Ce ne pourrait n’être qu’une surprise, à la fois bonne et mauvaise, c’est de l’inédit en tout cas. Quelques centaines de milliers de Français, qui souffrent dans leur vie quotidienne et se sentent ignorés de ceux « d’en haut » expriment leurs souffrances par des manifestations répétées et crient leurs revendications. Signe que ces Français ne sont pas des « veaux » enfermés dans leur individualisme, qu’ils croient à la politique, qu’ils veulent la réinventer. Toute demande de changement venant de la base est à prendre au sérieux dans une démocratie, même si elle engendre désordres et incertitudes.
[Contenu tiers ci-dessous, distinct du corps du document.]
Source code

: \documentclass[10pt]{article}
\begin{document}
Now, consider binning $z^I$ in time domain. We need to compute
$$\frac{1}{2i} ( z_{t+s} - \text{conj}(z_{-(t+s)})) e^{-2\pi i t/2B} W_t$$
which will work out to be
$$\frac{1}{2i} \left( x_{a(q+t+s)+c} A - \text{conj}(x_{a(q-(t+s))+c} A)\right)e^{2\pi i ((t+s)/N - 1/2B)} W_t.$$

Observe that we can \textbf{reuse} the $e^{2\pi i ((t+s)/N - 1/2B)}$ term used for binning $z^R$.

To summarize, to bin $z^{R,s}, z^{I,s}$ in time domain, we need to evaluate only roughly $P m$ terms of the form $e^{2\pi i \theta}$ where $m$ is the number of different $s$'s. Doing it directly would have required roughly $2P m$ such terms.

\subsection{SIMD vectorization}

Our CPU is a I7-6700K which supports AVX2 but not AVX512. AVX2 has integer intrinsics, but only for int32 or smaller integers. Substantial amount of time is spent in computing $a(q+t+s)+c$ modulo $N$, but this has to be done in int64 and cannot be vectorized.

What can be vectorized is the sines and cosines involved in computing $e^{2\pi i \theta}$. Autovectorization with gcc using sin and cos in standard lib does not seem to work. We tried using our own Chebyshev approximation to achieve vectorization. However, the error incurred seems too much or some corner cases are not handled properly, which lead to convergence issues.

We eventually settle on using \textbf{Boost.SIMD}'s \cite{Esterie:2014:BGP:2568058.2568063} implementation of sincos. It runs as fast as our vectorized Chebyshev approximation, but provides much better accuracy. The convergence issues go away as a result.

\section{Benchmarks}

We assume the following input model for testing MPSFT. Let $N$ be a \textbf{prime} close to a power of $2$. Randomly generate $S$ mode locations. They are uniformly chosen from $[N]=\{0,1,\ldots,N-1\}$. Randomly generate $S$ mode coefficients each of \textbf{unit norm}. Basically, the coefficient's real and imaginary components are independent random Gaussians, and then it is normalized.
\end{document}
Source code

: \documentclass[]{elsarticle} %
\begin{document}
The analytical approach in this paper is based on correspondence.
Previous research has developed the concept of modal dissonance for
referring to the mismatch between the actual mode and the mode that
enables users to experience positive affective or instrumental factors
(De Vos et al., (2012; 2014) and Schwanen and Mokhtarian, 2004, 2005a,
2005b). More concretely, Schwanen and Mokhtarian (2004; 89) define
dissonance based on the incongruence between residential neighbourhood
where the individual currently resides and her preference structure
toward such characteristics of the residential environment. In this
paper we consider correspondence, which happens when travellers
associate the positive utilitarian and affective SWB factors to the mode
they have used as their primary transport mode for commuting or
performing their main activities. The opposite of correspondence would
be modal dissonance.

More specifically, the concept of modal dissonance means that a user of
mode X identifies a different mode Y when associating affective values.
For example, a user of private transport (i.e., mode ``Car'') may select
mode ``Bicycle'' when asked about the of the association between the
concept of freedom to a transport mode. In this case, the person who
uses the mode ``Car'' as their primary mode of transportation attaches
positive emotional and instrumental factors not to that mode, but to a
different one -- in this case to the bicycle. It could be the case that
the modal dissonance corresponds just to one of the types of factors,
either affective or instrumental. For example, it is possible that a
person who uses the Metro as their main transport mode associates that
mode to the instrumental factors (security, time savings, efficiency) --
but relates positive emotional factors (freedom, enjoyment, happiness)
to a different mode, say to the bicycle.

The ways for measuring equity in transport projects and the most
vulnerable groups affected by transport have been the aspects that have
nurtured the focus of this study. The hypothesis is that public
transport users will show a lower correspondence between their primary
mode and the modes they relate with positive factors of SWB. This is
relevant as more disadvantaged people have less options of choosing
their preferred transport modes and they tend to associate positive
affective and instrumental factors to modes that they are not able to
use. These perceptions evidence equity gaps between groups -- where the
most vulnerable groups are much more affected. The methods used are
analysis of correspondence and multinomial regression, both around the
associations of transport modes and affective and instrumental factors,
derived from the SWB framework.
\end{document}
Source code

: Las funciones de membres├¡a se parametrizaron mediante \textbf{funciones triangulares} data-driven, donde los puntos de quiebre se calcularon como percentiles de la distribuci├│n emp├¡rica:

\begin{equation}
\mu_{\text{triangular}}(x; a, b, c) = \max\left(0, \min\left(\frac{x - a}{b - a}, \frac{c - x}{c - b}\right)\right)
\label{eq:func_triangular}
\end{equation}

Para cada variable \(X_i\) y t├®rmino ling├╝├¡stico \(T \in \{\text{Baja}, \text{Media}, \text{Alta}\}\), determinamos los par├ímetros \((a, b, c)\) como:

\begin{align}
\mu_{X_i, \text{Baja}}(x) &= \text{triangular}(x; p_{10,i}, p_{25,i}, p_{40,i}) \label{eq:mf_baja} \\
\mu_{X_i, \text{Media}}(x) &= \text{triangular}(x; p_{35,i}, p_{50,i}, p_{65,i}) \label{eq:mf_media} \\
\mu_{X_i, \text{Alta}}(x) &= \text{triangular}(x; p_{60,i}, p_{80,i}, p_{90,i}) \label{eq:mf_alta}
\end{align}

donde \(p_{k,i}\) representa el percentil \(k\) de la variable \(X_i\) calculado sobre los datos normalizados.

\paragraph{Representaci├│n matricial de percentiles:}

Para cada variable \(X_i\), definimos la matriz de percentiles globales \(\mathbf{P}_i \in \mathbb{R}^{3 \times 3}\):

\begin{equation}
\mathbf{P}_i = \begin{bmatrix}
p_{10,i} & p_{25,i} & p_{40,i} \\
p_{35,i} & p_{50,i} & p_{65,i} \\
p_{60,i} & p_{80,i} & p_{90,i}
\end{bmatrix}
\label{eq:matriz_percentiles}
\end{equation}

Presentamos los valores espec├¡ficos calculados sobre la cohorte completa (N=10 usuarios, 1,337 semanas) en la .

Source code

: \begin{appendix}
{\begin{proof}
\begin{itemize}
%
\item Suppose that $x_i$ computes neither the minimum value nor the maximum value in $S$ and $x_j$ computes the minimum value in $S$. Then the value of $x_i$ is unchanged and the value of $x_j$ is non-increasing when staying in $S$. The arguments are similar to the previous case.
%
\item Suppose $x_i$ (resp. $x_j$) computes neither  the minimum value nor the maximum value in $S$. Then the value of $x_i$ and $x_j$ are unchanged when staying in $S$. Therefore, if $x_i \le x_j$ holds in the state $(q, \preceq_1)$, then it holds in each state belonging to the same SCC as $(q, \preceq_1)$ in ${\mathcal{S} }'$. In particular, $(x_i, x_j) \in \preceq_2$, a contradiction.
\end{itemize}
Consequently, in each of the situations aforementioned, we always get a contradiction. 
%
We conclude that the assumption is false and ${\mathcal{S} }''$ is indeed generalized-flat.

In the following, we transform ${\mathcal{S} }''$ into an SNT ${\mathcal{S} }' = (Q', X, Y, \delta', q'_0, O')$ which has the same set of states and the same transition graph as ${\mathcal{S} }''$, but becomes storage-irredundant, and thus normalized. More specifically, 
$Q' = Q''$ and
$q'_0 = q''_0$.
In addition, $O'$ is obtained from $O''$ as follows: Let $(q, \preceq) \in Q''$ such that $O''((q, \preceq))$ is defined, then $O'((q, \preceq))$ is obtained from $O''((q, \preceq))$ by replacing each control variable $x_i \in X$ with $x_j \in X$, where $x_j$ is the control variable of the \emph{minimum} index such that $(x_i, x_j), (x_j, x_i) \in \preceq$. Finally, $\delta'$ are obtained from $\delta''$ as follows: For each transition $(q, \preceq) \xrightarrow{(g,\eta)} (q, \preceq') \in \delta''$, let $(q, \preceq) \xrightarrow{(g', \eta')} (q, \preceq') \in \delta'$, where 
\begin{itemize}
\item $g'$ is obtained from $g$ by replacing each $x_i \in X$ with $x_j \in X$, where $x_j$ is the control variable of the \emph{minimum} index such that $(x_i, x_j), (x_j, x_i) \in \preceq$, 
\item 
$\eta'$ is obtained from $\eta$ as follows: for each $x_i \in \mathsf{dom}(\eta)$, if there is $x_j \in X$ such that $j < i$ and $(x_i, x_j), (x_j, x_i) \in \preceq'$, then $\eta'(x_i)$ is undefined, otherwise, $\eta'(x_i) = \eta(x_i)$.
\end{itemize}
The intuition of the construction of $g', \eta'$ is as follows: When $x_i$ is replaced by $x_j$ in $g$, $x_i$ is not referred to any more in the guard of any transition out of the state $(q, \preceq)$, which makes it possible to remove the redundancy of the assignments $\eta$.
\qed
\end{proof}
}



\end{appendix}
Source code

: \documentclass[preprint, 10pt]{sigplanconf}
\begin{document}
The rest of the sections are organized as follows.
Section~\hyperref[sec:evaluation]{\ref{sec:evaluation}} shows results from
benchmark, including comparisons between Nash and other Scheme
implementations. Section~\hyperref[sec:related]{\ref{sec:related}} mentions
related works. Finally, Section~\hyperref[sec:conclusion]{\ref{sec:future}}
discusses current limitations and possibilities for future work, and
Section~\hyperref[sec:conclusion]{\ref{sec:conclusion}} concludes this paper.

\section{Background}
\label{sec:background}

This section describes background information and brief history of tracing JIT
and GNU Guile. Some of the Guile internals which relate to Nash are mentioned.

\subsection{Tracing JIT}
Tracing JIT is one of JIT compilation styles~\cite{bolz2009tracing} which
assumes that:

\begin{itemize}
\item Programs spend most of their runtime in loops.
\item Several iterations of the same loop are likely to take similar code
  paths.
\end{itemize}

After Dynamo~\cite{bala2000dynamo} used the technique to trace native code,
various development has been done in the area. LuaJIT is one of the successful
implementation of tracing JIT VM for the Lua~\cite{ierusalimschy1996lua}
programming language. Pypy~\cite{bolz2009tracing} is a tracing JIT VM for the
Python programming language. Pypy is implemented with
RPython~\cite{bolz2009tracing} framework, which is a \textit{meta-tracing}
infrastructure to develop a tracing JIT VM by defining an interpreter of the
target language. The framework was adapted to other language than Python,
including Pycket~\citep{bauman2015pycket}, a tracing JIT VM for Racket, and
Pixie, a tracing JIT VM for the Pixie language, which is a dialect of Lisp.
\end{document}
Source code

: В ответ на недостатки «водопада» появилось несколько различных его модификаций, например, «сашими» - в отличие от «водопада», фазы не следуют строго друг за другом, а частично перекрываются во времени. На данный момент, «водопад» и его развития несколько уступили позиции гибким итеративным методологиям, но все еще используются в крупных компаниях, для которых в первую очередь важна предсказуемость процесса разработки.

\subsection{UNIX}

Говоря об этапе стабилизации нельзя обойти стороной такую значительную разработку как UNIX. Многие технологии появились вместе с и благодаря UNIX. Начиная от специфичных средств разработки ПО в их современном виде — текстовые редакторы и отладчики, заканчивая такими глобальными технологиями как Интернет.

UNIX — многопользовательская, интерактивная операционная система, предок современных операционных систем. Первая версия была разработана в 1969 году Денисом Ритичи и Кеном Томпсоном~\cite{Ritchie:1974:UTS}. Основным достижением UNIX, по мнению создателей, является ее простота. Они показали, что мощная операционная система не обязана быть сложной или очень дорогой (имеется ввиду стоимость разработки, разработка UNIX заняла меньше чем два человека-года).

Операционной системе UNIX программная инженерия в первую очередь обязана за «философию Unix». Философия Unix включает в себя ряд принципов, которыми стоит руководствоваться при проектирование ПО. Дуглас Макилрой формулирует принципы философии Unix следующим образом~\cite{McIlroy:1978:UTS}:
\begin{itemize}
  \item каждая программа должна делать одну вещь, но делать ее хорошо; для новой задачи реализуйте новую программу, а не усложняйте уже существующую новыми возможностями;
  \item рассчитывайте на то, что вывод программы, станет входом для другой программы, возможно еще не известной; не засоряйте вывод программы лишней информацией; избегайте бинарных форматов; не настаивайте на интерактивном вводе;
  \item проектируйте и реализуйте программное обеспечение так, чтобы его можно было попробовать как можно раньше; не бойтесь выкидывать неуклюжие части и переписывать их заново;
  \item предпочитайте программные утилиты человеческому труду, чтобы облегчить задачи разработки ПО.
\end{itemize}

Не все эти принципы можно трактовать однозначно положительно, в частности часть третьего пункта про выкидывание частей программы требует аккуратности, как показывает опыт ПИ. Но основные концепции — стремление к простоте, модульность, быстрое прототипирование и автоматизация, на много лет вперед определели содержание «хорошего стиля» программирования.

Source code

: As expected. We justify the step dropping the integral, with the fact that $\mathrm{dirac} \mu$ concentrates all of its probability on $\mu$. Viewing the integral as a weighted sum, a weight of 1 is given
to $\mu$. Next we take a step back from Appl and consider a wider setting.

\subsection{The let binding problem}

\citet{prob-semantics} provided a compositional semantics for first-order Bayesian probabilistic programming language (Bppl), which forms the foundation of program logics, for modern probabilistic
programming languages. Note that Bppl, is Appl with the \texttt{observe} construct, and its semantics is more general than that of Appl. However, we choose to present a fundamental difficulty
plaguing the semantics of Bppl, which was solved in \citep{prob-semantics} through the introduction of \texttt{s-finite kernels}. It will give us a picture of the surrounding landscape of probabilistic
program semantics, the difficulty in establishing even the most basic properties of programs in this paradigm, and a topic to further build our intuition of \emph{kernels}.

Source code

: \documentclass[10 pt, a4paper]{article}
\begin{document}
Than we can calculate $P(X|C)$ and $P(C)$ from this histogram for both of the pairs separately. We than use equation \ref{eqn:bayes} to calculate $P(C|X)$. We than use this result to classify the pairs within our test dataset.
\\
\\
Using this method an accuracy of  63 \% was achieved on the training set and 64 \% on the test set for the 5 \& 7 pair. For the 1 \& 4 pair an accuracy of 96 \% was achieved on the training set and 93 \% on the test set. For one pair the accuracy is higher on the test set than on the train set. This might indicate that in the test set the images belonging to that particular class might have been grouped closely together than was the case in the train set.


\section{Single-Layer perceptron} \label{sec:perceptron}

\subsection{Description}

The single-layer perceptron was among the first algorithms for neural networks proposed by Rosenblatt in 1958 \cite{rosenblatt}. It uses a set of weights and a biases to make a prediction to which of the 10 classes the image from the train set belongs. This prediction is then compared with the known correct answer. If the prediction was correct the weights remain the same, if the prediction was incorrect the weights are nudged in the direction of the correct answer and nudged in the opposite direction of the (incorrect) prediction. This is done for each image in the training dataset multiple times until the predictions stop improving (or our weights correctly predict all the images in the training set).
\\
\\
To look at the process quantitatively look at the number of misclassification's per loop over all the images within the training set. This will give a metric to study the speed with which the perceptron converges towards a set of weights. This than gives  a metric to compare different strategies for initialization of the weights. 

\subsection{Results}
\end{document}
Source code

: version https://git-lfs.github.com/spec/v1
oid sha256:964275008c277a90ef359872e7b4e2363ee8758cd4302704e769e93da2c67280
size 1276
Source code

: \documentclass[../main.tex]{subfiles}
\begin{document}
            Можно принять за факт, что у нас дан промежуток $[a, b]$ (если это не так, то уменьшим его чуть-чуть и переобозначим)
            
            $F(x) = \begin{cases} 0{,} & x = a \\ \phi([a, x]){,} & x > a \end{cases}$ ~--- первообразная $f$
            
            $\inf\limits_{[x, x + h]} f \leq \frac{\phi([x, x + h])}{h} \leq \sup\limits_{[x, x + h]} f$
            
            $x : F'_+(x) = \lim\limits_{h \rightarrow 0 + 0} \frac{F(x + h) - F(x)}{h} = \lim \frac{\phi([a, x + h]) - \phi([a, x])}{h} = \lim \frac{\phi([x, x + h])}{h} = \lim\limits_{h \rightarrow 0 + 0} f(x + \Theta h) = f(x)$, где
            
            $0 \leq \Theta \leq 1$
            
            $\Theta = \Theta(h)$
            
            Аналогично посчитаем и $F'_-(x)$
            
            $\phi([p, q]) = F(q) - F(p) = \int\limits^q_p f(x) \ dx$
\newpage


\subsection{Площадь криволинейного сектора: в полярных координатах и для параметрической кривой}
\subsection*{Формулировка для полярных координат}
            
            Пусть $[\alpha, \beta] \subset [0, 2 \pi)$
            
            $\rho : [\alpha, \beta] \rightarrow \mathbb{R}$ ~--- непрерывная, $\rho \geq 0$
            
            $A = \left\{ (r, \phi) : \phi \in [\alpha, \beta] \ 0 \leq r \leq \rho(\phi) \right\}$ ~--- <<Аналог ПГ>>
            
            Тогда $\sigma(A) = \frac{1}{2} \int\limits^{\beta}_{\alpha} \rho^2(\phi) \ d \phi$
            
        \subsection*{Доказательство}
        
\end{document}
Cette demande prend une ampleur nouvelle avec le Grand Débat auquel participe un nombre croissant de citoyens. Tout ceci présente des aspects positifs.
A cette lecture rose s’oppose une lecture noire reflétant le désarroi des Réformistes. Comment imaginer sortir de cette crise « par le haut » ?
Le désarroi des réformistes
Les réformistes sont désorientés, voire révulsés par les aspects sombres de la crise actuelle.
D’abord la violence.
Elle est une composante du mouvement et pas seulement le fait d’extrémistes ; elle est acceptée par une majorité des Français, qui la jugent regrettable mais difficilement évitable, surtout, comme le disent certains, si l’on est dans une situation « révolutionnaire ».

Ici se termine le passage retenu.